One of these algorithms creates the following equations, using a factor omega: for omega = 1, z' = z - (z*f)/(z*f1 - lambda*f), z' = z - (z*f*f1)/(z*(f1^2 - f*f2) - lambda*f*f1), which is the most general quadratically converging algorithm that can come from this source. For the simplest case, lambda = 0, we get Newton's algorithm z' = z - f/f1 on the one hand and on the other an equally worthy algorithm z' = z - (f*f1)/(f1^2 - f*f2) (where f is the function, f1 is the first derivative and f2, the second derivative), which, to Schröder's knowledge, has not previously been considered. Besides being almost as simple, this latter algorithm has the advantage that it converges quadratically even for multiple roots. The second formula appears to be a modification of Halley's method formula, in which it removes the two integers of two in both the numerator and the denominator.
For omega = 2, we get the general cubic convergent algorithms, such as: z' = z - z*f * (z*f1 - lambda*f)/(z^2*(f1^2 - 0.5*f*f2) - lambda*z*f*f1 + ((lambda*(lambda-1))/2) * f^2).
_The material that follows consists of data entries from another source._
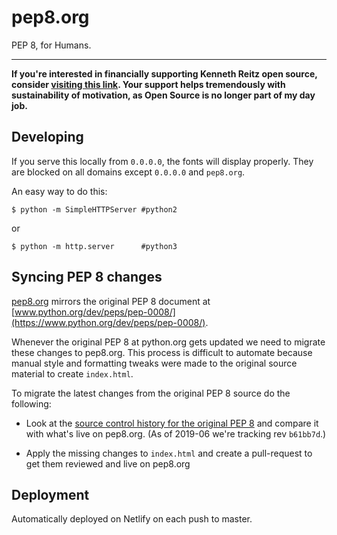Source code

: # pep8.org

PEP 8, for Humans.

---------------

**If you're interested in financially supporting Kenneth Reitz open source, consider [visiting this link](https://cash.me/$KennethReitz). Your support helps tremendously with sustainability of motivation, as Open Source is no longer part of my day job.**

## Developing

If you serve this locally from `0.0.0.0`, the fonts will display properly. They are blocked on all domains except `0.0.0.0` and `pep8.org`.

An easy way to do this:

    $ python -m SimpleHTTPServer #python2
or

    $ python -m http.server      #python3

## Syncing PEP 8 changes

[pep8.org](http://pep8.org/) mirrors the original PEP 8 document at [www.python.org/dev/peps/pep-0008/](https://www.python.org/dev/peps/pep-0008/).

Whenever the original PEP 8 at python.org gets updated we need to migrate these changes to pep8.org. This process is difficult to automate because manual style and formatting tweaks were made to the original source material to create `index.html`.

To migrate the latest changes from the original PEP 8 source do the following:

* Look at the [source control history for the original PEP 8](https://github.com/python/peps/commits/master/pep-0008.txt) and compare it with what's live on pep8.org. (As of 2019-06 we're tracking rev `b61bb7d`.)

* Apply the missing changes to `index.html` and create a pull-request to get them reviewed and live on pep8.org

## Deployment

Automatically deployed on Netlify on each push to master.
For the simplest case lambda = 0, we have: z' = z - (f*f1)/(f1^2 - 0.5*f*f2), and z' = z - f*(f1^2 - f*f2)/(f1^3 - 1.5*f*f1*f2 + 0.5*f^2*f3). In this case, f3 is the third derivative.
Examples
Quadratic Schröder's method for f(z) = z^3 - 1

As we can see, it shows structures seen in the Newton fractal.
Cubic Schröder's method for f(z) = z^3 - 1

With cubic convergence, the patterns resemble that of Halley's method.
Notes
- 2nd order has quadratic convergence, 3rd order is cubic
- Can diverge or divide by zero
- Quasi Nova variant has miniature Mandelbrot sets (when z is set to c while equal to pixel instead of initializing z to a certain start value)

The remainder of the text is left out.